Task details. Give back every line of the data below exactly.
[[ Supplied material, beginning ]]
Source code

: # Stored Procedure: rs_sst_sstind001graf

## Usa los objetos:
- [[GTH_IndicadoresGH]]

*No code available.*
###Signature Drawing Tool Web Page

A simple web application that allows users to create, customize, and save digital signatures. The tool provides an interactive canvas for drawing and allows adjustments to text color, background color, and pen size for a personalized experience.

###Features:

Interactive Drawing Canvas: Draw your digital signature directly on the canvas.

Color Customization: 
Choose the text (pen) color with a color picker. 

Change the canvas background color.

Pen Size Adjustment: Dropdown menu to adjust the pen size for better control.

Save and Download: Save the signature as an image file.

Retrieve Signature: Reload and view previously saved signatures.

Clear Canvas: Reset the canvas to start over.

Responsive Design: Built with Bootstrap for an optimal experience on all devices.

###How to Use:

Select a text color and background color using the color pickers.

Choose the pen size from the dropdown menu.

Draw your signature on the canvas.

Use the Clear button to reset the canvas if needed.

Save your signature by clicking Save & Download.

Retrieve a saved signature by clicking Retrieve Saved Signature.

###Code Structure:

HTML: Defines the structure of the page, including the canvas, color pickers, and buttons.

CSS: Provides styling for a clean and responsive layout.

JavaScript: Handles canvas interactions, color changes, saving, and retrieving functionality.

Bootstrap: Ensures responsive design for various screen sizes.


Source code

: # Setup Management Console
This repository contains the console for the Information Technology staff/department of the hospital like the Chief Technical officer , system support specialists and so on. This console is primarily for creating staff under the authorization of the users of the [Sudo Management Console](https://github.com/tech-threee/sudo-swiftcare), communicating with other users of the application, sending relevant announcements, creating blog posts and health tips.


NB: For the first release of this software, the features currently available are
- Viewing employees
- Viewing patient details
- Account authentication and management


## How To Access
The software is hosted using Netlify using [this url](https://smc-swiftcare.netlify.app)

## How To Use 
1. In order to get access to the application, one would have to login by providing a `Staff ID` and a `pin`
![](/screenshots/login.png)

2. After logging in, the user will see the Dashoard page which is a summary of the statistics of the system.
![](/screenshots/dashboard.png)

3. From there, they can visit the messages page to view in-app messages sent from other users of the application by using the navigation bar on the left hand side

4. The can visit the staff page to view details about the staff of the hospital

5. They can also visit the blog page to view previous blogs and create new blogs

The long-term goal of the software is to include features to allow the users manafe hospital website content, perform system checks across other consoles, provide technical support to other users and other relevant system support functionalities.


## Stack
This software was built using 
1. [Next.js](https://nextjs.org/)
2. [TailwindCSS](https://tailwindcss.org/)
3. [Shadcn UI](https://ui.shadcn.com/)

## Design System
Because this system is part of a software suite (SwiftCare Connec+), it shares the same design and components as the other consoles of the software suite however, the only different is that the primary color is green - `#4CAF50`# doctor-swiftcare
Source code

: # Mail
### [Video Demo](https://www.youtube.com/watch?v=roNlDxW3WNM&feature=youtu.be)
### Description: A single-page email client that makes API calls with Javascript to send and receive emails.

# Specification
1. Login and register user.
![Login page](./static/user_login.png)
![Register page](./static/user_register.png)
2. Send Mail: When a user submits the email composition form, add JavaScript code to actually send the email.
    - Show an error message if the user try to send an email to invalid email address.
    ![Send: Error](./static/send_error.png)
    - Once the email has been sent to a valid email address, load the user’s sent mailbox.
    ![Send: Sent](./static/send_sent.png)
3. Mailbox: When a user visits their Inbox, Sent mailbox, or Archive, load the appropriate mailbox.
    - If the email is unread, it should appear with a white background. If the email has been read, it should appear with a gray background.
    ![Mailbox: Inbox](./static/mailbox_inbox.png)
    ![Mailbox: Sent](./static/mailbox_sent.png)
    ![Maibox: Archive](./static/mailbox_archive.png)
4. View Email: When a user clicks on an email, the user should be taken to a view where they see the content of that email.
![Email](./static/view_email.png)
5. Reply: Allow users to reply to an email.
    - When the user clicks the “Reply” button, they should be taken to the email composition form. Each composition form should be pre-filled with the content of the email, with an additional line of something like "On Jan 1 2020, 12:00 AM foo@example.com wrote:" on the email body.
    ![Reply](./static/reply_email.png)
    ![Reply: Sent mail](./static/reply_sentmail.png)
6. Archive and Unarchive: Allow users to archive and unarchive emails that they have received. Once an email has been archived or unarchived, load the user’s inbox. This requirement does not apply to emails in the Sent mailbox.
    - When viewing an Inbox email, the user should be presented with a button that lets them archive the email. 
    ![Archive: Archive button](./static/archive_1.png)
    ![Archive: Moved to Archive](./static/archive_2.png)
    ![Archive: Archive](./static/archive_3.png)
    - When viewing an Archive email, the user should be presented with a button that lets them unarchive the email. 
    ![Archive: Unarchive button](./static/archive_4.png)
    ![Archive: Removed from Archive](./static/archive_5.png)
[[ Supplied material, end ]]
Reply to the exercise.
Source code

: # Stored Procedure: rs_sst_sstind001graf

## Usa los objetos:
- [[GTH_IndicadoresGH]]

*No code available.*
###Signature Drawing Tool Web Page

A simple web application that allows users to create, customize, and save digital signatures. The tool provides an interactive canvas for drawing and allows adjustments to text color, background color, and pen size for a personalized experience.

###Features:

Interactive Drawing Canvas: Draw your digital signature directly on the canvas.

Color Customization: 
Choose the text (pen) color with a color picker. 

Change the canvas background color.

Pen Size Adjustment: Dropdown menu to adjust the pen size for better control.

Save and Download: Save the signature as an image file.

Retrieve Signature: Reload and view previously saved signatures.

Clear Canvas: Reset the canvas to start over.

Responsive Design: Built with Bootstrap for an optimal experience on all devices.

###How to Use:

Select a text color and background color using the color pickers.

Choose the pen size from the dropdown menu.

Draw your signature on the canvas.

Use the Clear button to reset the canvas if needed.

Save your signature by clicking Save & Download.

Retrieve a saved signature by clicking Retrieve Saved Signature.

###Code Structure:

HTML: Defines the structure of the page, including the canvas, color pickers, and buttons.

CSS: Provides styling for a clean and responsive layout.

JavaScript: Handles canvas interactions, color changes, saving, and retrieving functionality.

Bootstrap: Ensures responsive design for various screen sizes.


Source code

: # Setup Management Console
This repository contains the console for the Information Technology staff/department of the hospital like the Chief Technical officer , system support specialists and so on. This console is primarily for creating staff under the authorization of the users of the [Sudo Management Console](https://github.com/tech-threee/sudo-swiftcare), communicating with other users of the application, sending relevant announcements, creating blog posts and health tips.


NB: For the first release of this software, the features currently available are
- Viewing employees
- Viewing patient details
- Account authentication and management


## How To Access
The software is hosted using Netlify using [this url](https://smc-swiftcare.netlify.app)

## How To Use 
1. In order to get access to the application, one would have to login by providing a `Staff ID` and a `pin`
![](/screenshots/login.png)

2. After logging in, the user will see the Dashoard page which is a summary of the statistics of the system.
![](/screenshots/dashboard.png)

3. From there, they can visit the messages page to view in-app messages sent from other users of the application by using the navigation bar on the left hand side

4. The can visit the staff page to view details about the staff of the hospital

5. They can also visit the blog page to view previous blogs and create new blogs

The long-term goal of the software is to include features to allow the users manafe hospital website content, perform system checks across other consoles, provide technical support to other users and other relevant system support functionalities.


## Stack
This software was built using 
1. [Next.js](https://nextjs.org/)
2. [TailwindCSS](https://tailwindcss.org/)
3. [Shadcn UI](https://ui.shadcn.com/)

## Design System
Because this system is part of a software suite (SwiftCare Connec+), it shares the same design and components as the other consoles of the software suite however, the only different is that the primary color is green - `#4CAF50`# doctor-swiftcare
Source code

: # Mail
### [Video Demo](https://www.youtube.com/watch?v=roNlDxW3WNM&feature=youtu.be)
### Description: A single-page email client that makes API calls with Javascript to send and receive emails.

# Specification
1. Login and register user.
![Login page](./static/user_login.png)
![Register page](./static/user_register.png)
2. Send Mail: When a user submits the email composition form, add JavaScript code to actually send the email.
    - Show an error message if the user try to send an email to invalid email address.
    ![Send: Error](./static/send_error.png)
    - Once the email has been sent to a valid email address, load the user’s sent mailbox.
    ![Send: Sent](./static/send_sent.png)
3. Mailbox: When a user visits their Inbox, Sent mailbox, or Archive, load the appropriate mailbox.
    - If the email is unread, it should appear with a white background. If the email has been read, it should appear with a gray background.
    ![Mailbox: Inbox](./static/mailbox_inbox.png)
    ![Mailbox: Sent](./static/mailbox_sent.png)
    ![Maibox: Archive](./static/mailbox_archive.png)
4. View Email: When a user clicks on an email, the user should be taken to a view where they see the content of that email.
![Email](./static/view_email.png)
5. Reply: Allow users to reply to an email.
    - When the user clicks the “Reply” button, they should be taken to the email composition form. Each composition form should be pre-filled with the content of the email, with an additional line of something like "On Jan 1 2020, 12:00 AM foo@example.com wrote:" on the email body.
    ![Reply](./static/reply_email.png)
    ![Reply: Sent mail](./static/reply_sentmail.png)
6. Archive and Unarchive: Allow users to archive and unarchive emails that they have received. Once an email has been archived or unarchived, load the user’s inbox. This requirement does not apply to emails in the Sent mailbox.
    - When viewing an Inbox email, the user should be presented with a button that lets them archive the email. 
    ![Archive: Archive button](./static/archive_1.png)
    ![Archive: Moved to Archive](./static/archive_2.png)
    ![Archive: Archive](./static/archive_3.png)
    - When viewing an Archive email, the user should be presented with a button that lets them unarchive the email. 
    ![Archive: Unarchive button](./static/archive_4.png)
    ![Archive: Removed from Archive](./static/archive_5.png)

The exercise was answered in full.